Neler olabilir o sahneler? O sahneler somut mekânlar da olabilir soyut mekânlar da. Yani örneğimizdeki gibi ilkokul da olabilir mesele, ergenliği tamamlamak, iş hayatında başarılı olmak da olabilir. Kariyerimize çok büyük bir şevk ile başladığımız ilk zamanlarda, başarılı bir üstümüz çelme takmış olabilir. O çelmeden sonra çok fazla şey yaşanmış olabilir, hala umduğumuz noktaya gelememiş olabiliriz, dolayısıyla öfkemiz devam eder. Demek ki umduğunuz noktaya gelince de, biter gider.
Sonuç olarak üç şey burada önemli. Birincisi, unutamadığımız insanın bizim için rolü, temsil ettiği şey nedir? Hangi sahnemizin engeli gibi durmaktadır? Onu hangi rolü için tercih ettim ve bana o rolüyle bir yardımı dokunmadı?
İkincisi, o sahnede elde etmek istediğim esas şey neydi, en baştan o sahne ne için kurmuştum?
Üçüncüsü, şimdi o sahneyi kapatmak için ne yapabilirim? Ve başardığımı tescilleyecek somut şey nedir?
İlkokul örneğine dönersek başarının net iki kriteri var: ya yeni gelenin çıkma teklifimizi kabul etmesi ya da ilkokul diplomasını almamız. Net, somut, ölçülebilir. İş hayatına gelince, diyelim ki kişi aslında kendisine çelme takan üstünü idolü olarak görüyor, onun yerinde olmak istiyordu.

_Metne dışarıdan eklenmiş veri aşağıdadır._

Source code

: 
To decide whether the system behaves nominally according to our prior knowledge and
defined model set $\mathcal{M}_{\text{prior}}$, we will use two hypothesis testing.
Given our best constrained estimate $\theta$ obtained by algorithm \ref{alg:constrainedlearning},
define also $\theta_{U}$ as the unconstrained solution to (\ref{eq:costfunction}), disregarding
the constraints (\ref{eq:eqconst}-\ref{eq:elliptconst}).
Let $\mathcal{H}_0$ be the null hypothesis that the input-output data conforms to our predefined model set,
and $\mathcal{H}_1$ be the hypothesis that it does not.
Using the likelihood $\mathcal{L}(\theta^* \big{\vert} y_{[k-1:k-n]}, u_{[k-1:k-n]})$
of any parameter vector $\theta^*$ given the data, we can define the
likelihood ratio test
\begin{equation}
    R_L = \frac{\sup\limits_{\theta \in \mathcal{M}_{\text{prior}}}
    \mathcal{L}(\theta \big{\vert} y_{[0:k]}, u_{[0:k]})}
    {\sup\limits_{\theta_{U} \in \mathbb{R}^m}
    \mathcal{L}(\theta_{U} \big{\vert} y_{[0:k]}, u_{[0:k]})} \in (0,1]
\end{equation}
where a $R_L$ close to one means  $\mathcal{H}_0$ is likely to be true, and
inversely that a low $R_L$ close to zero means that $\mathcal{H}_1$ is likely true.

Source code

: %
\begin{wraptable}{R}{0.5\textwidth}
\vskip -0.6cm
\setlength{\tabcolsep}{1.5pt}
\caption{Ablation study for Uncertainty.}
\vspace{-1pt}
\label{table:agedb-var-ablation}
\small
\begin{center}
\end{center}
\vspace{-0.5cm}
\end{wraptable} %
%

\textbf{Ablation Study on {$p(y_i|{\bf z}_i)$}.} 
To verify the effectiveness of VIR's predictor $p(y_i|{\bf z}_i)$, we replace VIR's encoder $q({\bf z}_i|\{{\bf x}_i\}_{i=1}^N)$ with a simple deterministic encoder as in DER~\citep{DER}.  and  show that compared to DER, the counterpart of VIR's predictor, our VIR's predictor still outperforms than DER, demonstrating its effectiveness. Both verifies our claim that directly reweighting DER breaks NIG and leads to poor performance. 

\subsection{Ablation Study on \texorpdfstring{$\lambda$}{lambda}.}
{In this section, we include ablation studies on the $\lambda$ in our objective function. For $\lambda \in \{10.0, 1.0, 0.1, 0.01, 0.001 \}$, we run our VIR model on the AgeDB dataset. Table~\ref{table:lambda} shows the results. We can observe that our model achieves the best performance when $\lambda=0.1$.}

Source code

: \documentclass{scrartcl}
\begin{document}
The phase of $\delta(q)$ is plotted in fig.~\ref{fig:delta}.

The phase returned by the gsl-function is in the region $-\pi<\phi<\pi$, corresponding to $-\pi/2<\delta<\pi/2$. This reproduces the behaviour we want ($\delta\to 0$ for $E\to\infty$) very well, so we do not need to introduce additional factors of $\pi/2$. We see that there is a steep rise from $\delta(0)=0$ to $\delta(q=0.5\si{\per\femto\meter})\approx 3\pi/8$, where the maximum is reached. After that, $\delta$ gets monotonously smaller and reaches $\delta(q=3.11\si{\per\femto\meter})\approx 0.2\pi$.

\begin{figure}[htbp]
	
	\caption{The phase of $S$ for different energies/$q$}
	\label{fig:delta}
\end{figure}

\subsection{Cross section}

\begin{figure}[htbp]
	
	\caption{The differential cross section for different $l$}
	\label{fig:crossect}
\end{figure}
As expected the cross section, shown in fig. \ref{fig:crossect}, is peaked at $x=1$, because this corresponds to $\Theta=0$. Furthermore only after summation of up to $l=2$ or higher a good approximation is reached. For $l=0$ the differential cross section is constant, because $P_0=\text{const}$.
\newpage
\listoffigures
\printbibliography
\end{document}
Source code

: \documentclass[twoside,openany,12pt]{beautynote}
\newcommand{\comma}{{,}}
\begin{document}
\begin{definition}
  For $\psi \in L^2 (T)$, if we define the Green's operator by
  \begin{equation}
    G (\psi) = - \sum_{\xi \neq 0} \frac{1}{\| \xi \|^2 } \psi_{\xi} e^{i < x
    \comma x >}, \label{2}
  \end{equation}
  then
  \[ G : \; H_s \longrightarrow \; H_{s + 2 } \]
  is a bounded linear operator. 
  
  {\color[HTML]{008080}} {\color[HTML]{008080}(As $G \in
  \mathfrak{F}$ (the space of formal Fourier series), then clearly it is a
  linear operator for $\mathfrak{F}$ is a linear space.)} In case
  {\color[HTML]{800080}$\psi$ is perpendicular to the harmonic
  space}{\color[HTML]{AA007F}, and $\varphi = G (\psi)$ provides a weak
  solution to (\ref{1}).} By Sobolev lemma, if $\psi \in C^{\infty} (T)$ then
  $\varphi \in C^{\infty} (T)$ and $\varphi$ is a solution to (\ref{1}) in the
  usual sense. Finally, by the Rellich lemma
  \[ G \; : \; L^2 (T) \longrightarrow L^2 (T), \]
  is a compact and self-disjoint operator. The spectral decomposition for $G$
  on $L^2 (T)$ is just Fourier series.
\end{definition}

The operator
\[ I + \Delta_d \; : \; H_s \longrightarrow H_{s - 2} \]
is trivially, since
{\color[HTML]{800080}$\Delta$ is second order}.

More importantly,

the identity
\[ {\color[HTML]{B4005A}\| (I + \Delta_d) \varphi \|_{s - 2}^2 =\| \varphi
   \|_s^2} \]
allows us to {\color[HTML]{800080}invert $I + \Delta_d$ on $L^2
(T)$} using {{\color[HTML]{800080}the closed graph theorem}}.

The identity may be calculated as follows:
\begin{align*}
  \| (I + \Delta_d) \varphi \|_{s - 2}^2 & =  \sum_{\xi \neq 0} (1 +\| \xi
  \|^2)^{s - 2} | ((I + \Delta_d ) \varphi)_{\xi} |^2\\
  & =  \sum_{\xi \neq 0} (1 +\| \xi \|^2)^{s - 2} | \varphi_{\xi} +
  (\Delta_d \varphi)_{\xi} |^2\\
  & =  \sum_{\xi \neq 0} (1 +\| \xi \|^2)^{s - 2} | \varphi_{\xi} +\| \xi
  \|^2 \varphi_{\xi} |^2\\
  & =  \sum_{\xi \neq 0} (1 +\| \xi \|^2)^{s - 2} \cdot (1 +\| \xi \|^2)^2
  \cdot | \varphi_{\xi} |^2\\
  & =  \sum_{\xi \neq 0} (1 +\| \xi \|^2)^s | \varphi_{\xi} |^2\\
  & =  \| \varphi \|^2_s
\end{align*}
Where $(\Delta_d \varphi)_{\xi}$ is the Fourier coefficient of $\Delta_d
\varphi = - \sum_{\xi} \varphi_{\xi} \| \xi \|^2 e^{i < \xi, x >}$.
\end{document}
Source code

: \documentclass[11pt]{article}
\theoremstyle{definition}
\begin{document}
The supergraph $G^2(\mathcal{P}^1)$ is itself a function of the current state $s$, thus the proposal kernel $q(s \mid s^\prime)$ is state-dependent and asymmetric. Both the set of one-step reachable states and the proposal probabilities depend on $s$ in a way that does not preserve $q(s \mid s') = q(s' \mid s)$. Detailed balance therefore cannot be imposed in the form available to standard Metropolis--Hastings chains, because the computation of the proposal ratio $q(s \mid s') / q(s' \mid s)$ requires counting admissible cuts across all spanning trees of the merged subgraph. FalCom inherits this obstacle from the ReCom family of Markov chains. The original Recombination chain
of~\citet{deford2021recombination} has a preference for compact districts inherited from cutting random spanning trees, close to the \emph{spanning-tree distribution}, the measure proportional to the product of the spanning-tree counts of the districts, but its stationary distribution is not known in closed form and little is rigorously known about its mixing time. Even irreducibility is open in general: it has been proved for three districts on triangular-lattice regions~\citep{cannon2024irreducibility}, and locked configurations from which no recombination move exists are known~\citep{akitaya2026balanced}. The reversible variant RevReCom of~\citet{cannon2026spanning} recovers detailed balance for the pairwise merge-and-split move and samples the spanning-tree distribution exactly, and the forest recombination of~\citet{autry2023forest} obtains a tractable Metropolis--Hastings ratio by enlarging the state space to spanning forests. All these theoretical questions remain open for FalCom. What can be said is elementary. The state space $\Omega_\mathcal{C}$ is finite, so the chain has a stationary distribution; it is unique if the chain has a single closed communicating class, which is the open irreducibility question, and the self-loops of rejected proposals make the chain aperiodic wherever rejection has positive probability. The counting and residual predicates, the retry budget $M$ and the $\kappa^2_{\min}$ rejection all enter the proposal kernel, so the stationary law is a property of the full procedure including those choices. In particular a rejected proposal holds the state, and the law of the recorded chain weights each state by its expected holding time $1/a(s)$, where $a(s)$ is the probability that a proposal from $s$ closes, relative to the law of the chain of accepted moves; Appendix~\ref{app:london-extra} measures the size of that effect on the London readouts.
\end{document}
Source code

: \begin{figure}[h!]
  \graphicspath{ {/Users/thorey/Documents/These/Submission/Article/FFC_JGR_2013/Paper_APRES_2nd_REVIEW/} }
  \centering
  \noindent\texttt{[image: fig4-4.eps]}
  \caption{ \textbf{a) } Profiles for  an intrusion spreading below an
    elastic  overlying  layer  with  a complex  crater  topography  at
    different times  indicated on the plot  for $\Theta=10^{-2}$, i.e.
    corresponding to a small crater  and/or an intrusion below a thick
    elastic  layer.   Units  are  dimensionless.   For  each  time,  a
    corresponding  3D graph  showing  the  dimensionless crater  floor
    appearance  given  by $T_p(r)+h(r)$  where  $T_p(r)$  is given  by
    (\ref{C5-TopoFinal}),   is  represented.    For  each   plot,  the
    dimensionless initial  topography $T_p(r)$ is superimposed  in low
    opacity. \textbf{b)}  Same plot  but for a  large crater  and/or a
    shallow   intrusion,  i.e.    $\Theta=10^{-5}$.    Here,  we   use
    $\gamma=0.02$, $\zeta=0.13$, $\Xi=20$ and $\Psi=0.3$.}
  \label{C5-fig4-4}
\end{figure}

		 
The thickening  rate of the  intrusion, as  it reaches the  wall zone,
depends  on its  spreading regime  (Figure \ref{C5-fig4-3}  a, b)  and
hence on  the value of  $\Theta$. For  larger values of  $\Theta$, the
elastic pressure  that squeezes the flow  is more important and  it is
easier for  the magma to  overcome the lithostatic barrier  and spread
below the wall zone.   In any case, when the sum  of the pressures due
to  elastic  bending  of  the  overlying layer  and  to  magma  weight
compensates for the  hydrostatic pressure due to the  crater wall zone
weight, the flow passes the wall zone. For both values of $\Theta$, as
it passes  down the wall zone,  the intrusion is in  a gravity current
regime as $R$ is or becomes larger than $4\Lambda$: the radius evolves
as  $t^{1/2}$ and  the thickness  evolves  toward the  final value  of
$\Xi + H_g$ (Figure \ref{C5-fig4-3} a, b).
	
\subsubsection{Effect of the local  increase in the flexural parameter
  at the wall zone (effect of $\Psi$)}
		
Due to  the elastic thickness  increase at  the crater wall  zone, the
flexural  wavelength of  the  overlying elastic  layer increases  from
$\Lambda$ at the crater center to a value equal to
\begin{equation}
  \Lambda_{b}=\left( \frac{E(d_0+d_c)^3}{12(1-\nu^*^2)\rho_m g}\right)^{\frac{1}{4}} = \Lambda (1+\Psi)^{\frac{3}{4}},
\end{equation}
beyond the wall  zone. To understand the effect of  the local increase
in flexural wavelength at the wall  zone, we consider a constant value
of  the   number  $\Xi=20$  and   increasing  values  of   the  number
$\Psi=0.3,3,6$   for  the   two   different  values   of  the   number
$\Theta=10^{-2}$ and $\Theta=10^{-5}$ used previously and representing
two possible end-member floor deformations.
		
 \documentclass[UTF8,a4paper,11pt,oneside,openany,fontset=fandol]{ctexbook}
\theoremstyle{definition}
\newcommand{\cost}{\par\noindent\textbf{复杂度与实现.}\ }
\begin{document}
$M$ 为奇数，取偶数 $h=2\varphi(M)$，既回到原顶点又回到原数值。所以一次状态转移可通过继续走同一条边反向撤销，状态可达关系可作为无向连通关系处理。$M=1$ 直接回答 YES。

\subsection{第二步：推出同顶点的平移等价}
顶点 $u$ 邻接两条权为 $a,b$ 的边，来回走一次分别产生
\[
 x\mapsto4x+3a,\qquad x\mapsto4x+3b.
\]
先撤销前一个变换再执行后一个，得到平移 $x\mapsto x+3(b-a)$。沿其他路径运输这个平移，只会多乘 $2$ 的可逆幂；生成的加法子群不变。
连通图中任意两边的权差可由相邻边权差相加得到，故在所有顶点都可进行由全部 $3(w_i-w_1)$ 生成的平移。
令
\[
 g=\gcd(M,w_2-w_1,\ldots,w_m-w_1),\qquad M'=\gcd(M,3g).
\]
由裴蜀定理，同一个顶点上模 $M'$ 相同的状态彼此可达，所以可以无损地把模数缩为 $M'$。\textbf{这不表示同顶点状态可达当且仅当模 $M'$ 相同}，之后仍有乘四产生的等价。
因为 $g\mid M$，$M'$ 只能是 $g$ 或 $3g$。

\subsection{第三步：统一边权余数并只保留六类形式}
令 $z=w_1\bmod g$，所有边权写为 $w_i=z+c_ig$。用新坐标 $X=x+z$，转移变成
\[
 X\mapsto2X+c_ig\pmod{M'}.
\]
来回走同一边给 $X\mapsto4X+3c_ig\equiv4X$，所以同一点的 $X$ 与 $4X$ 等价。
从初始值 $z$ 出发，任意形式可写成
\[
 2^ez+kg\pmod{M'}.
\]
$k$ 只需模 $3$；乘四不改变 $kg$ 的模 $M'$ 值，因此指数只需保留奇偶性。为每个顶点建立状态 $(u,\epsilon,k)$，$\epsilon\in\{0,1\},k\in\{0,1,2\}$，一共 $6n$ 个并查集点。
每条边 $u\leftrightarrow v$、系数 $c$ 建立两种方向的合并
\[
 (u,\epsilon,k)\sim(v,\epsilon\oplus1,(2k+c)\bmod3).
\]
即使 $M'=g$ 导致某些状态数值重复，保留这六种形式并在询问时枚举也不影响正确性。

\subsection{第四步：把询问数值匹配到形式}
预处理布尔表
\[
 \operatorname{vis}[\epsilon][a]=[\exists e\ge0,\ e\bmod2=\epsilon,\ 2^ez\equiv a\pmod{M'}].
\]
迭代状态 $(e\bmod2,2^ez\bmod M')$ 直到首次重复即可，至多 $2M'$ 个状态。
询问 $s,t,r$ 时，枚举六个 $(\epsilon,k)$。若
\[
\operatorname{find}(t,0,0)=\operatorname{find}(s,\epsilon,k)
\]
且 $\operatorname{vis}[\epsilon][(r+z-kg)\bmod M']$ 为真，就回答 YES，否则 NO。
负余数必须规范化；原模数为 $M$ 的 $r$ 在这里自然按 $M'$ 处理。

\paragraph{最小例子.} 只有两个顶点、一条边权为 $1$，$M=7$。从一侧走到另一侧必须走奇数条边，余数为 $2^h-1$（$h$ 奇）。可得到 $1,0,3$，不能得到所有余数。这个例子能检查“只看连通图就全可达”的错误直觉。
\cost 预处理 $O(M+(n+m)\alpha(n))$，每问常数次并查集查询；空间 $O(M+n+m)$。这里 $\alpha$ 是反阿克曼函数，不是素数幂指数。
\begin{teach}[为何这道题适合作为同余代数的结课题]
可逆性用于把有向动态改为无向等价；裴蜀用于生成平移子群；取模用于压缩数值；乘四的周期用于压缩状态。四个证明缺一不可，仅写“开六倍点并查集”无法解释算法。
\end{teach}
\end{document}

Bu da net ve merak etmeyin illa oraya varması da gerekmeyecek unutmak için, yolda olması yetecek.
Özetlersek; hayatımızda canımızı yakmış insanları, yarım kalmış hikâyelerden dolayı unutamıyor olmamız olası ve normaldir. Beyin sebep-sonuç odaklı çalışır ve sonuç ister. Ancak beklenen bu sonuç, illa ki karşı tarafın şahsıyla ilgili olmayabilir. Bazen mesele, BİZİM hayatımızda kurduğumuz bir sahnede oynanan oyunun sonuç vermemesi olabilir ve bu sonuçsuzluğu, bir kişi zihnimizde temsil etmeye başlayabilir. Bize göre başarısızlık olarak gelen bir durumun marka yüzü, sahnede bizim için en kritik gözüken insan olabilir ve bu yüzden, esas oyunun son perdesi gelene dek, o kişiye öfke duymayı, sürdürebilir, onu affedemeyebilir, unutamayabiliriz.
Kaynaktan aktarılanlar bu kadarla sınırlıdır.